Of course, the incredibly rich art historical experience is the prime attraction of the exhibit. However, after our first tour, we went back and reexamined the pictures for decoration and ideas that can be sampled, as they say in music, or reinterpreted in my own work. Since I was trained as an art historian, in addition to studying architecture at the University of Oregon School of Architecture and Allied Arts, there is a duality in how I look at paintings. I also developed my eye further in the graduate program I attended at Winterthur, where we learned to use paintings as “primary documents,” or in other words, original objects that can be literally interpreted because their content has not changed with time (unlike written history which is edited and often authored after the fact.) Paintings offer a direct glimpse into the time and place where the work of art was made.
I offer these ancient and modern insights into old time decoration.
The Artist in his Museum, Charles Wilson Peale, 1822
This is one of my favorite American paintings. The perfect combination of red curtains and dinosaur bones.
Not at Home (An Interior of the Artist’s House), Eastman Johnson, 1873
A painting that well illustrates how some late 19th rooms had cohesive decoration–not the hapless jumble of the stereotype. The band of blue decoration in the frieze is really beautiful and would be striking to replicate.
Politics in an Oyster House, Richard Caton Woodville, 1848
The details of the table and the curtains are particularly handsome.
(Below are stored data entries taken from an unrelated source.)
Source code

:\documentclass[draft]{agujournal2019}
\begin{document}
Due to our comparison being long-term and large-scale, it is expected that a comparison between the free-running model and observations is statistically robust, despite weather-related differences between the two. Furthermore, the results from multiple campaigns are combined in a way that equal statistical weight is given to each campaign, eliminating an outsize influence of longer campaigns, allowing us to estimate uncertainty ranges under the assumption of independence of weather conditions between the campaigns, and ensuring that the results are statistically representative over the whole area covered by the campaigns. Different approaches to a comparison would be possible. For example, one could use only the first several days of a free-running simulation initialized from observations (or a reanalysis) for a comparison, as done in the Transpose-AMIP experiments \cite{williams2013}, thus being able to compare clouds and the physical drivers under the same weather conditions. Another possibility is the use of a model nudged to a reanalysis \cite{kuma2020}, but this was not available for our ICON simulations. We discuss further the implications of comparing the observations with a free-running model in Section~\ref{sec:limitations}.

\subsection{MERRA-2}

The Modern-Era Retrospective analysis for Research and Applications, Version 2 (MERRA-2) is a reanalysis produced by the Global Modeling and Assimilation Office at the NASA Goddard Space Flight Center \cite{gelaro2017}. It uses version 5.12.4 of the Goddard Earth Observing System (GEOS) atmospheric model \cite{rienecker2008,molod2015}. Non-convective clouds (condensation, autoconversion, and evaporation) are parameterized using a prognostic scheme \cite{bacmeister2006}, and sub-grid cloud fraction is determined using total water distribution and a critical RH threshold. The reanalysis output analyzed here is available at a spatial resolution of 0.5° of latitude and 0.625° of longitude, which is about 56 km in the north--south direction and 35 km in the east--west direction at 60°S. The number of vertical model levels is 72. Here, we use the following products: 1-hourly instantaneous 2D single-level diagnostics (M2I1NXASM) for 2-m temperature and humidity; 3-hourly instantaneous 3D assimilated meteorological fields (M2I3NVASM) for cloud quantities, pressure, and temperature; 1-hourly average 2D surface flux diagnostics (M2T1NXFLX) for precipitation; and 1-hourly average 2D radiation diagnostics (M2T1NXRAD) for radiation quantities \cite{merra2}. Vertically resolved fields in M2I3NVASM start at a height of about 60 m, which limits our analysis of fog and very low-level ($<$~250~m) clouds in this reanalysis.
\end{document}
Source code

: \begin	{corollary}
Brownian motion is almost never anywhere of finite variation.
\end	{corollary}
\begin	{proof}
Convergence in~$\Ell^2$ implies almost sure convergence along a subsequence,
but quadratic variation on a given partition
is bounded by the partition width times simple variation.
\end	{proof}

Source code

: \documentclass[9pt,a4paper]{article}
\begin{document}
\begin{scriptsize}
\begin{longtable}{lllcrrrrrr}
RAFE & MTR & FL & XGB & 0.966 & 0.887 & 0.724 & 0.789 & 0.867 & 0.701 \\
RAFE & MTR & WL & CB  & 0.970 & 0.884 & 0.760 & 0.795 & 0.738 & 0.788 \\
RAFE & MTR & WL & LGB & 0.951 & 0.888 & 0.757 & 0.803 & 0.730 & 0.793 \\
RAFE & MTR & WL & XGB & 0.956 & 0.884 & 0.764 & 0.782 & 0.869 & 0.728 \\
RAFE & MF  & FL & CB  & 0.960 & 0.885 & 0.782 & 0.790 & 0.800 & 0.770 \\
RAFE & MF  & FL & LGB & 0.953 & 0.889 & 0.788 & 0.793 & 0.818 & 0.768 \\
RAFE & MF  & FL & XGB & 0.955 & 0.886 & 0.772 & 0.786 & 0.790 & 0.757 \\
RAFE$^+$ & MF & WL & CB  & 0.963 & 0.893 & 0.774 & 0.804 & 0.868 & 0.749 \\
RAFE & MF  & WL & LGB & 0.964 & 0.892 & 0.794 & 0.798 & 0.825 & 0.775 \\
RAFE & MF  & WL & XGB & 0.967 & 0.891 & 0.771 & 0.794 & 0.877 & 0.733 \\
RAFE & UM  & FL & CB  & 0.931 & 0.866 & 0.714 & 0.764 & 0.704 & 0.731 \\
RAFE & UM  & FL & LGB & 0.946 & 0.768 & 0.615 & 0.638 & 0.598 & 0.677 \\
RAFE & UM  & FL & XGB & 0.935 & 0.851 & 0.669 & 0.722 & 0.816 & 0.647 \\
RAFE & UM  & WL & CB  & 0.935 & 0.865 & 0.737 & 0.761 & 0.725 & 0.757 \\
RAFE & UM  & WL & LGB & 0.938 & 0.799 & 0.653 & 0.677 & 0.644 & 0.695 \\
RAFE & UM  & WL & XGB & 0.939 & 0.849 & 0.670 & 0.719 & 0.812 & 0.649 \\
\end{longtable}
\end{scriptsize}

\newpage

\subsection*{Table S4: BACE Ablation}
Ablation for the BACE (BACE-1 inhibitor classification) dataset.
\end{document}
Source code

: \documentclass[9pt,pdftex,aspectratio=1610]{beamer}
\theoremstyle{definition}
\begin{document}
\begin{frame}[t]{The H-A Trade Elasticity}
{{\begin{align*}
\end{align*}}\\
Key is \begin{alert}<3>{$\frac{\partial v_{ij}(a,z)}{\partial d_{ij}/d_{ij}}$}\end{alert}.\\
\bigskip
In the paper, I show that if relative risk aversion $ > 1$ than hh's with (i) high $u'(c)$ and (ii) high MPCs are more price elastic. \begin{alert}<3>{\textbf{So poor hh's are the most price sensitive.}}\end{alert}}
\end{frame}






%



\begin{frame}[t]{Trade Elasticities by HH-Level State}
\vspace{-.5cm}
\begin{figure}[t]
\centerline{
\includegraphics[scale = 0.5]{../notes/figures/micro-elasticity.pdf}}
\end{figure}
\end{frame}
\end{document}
Kiss Me and You’ll Kiss the ‘Lasses, Lilly Martin Spencer, 1856
Note the surprising flower pattern on what appears to be a kitchen floor.
The Breakfast, William McGregor Paxton, 1911
A record of a fashionable room from the period. I like the low slung architecture and the Asian antiques.
The Open Air Breakfast, William Merritt Chase, 1887
There is really no story in this painting, one of my other favorite pictures in the show. It is the view of a backyard of a townhouse on a summer day, with a seeming random set of events taking place. There are clues to a narrative, but the story of what is happening is not revealed and this makes the picture particularly captivating. Furthermore, there is much to inspire the decorator here.
I encourage you to see this exhibit and then take a second look. All the paintings in the show can be seen at metmuseum.org.
Top image: Chinese Restaurant, John Sloan, 1909; the low ceilinged red room with Chinese tables captures my imagination of what a cozy old fashioned restaurant might be.